So this one time I fell in love with an ex-cheerleader. She was a tall and lanky woman from Wisconsin and had an accent vaguely reminiscent of a goose. She camped out overnight once to get a new N'Sync album the day it released. She told dirty jokes and always had a self-deprecating line at the ready. I didn't think I would have anything to say to her when we met. The first memory I have of her is standing up in front of a group of scrubbed down Peace Corps volunteers in an incongruously posh hotel conference room in downtown Philadelphia and confessing to thirty strangers that she had cried leaving her parents that morning.
When I was twenty-five I spent a year in China teaching English with the Peace Corps before being evacuated during the SARS epidemic. I chose to re-enroll and was sent to Madagascar, which is where I met T. Going back into Peace Corps was a hard thing to do. Choosing to re-enroll was easy. After a dizzy year in China, living like a celebrity on an inflated government stipend while working 14 hours a week was one of the most surreal experiences I've ever had. I wasn't ready for that experience to end so I eagerly dove back into the nostalgic dream of living in a hut somewhere tropical and digging latrines for the world's incapable poor.
The idea was nice, but the reality of being back in Peace Corps in a totally new country and with a completely different group of people was overwhelming. It felt like re-enrolling in high school. Staying in country during my first year in Madagascar, abandoned in some dusty waypoint in the middle of the arid south was one of the hardest things I've ever done. It was the worst kind of déjà vu. I felt like I was doing something I had already done, but in a totally alien environment.

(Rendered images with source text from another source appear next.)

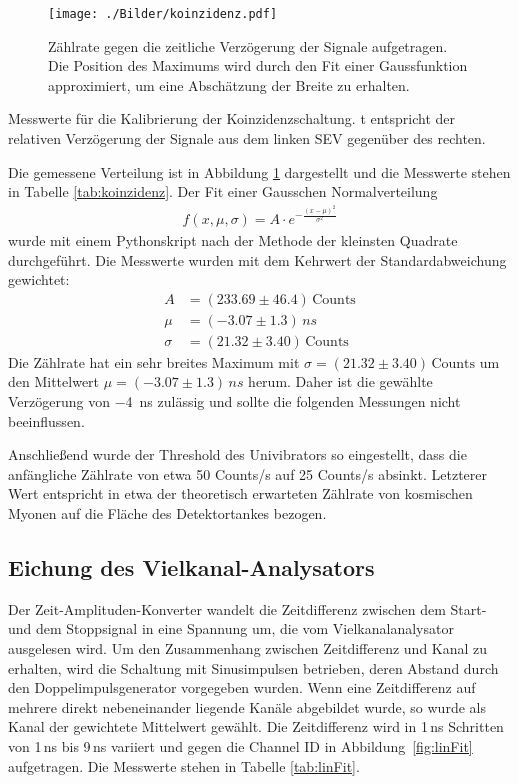 \begin{figure}[htbp]
	\texttt{[image: ./Bilder/koinzidenz.pdf]}
	\caption{Zählrate gegen die zeitliche Verzögerung der Signale aufgetragen. Die Position des Maximums wird durch den Fit einer Gaussfunktion approximiert, um eine Abschätzung der Breite zu erhalten.}
	\label{fig:koinzidenz}
\end{figure}

\begin{table}[htbp]
	
	\caption{Messwerte für die Kalibrierung der Koinzidenzschaltung. t entspricht der relativen Verzögerung der Signale aus dem linken SEV gegenüber des rechten.}
	\label{tab:koinzidenz}
\end{table}

Die gemessene Verteilung ist in Abbildung \ref{fig:koinzidenz} dargestellt und die Messwerte stehen in Tabelle \ref{tab:koinzidenz}. Der Fit einer Gausschen Normalverteilung
\begin{align}
	f(x,\mu,\sigma) = A\cdot e^{-\frac{(x-\mu)^2}{\sigma^2}}
\end{align}
wurde mit einem Pythonskript nach der Methode der kleinsten Quadrate durchgeführt. Die Messwerte wurden mit dem Kehrwert der Standardabweichung gewichtet:
\begin{align}
A &= (233.69 \pm 46.4)\,\text{Counts}\\
\mu &= (-3.07 \pm 1.3)\,\si{ns}\\
\sigma &= ({21.32} \pm 3.40)\,\si{\text{Counts}}
\end{align}
Die Zählrate hat ein sehr breites Maximum mit $\sigma = ({21.32} \pm 3.40)\,\si{\text{Counts}}$ um den Mittelwert $\mu = (-3.07 \pm 1.3)\,\si{ns}$ herum. Daher ist die gewählte Verzögerung von \SI{-4}{ns} zulässig und sollte die folgenden Messungen nicht beeinflussen.

Anschließend wurde der Threshold des Univibrators so eingestellt, dass die anfängliche Zählrate von etwa 50 Counts/s auf 25 Counts/s absinkt. Letzterer Wert entspricht in etwa der theoretisch erwarteten Zählrate von kosmischen Myonen auf die Fläche des Detektortankes bezogen.

\subsection{Eichung des Vielkanal-Analysators}
Der Zeit-Amplituden-Konverter wandelt die Zeitdifferenz zwischen dem Start- und dem Stoppsignal in eine Spannung um, die vom Vielkanalanalysator ausgelesen wird. Um den Zusammenhang zwischen Zeitdifferenz und Kanal zu erhalten, wird die Schaltung mit Sinusimpulsen betrieben, deren Abstand durch den Doppelimpulsgenerator vorgegeben wurden. Wenn eine Zeitdifferenz auf mehrere direkt nebeneinander liegende Kanäle abgebildet wurde, so wurde als Kanal der gewichtete Mittelwert gewählt. Die Zeitdifferenz wird in 1\,\si{ns} Schritten von 1\,ns bis 9\,ns variiert und gegen die Channel ID in \mbox{Abbildung \ref{fig:linFit}} aufgetragen. Die Messwerte stehen in Tabelle \ref{tab:linFit}.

But so the cheerleader. She was the first person I remember meeting in the group of people I went to Madagascar with. I responded directly to that blunt first confession she made in front of the group. Then I dismissed her as a "type." She was a cheerleader. I don't date cheerleaders. I don't listen to N'Sync. A month later we got drunk and wound up hooking up.
For the next two years T was the emotionally unavailable one and I was sadly trying to swim upstream. It didn't work. I was in full freefall, trying to find something to keep me from abandoning my dream of digging latrines. It's easy for me to think of her as some kind of life raft I reached out to just to avoid having to leave country. Most of our friends in common believe I was deluded in thinking there was more.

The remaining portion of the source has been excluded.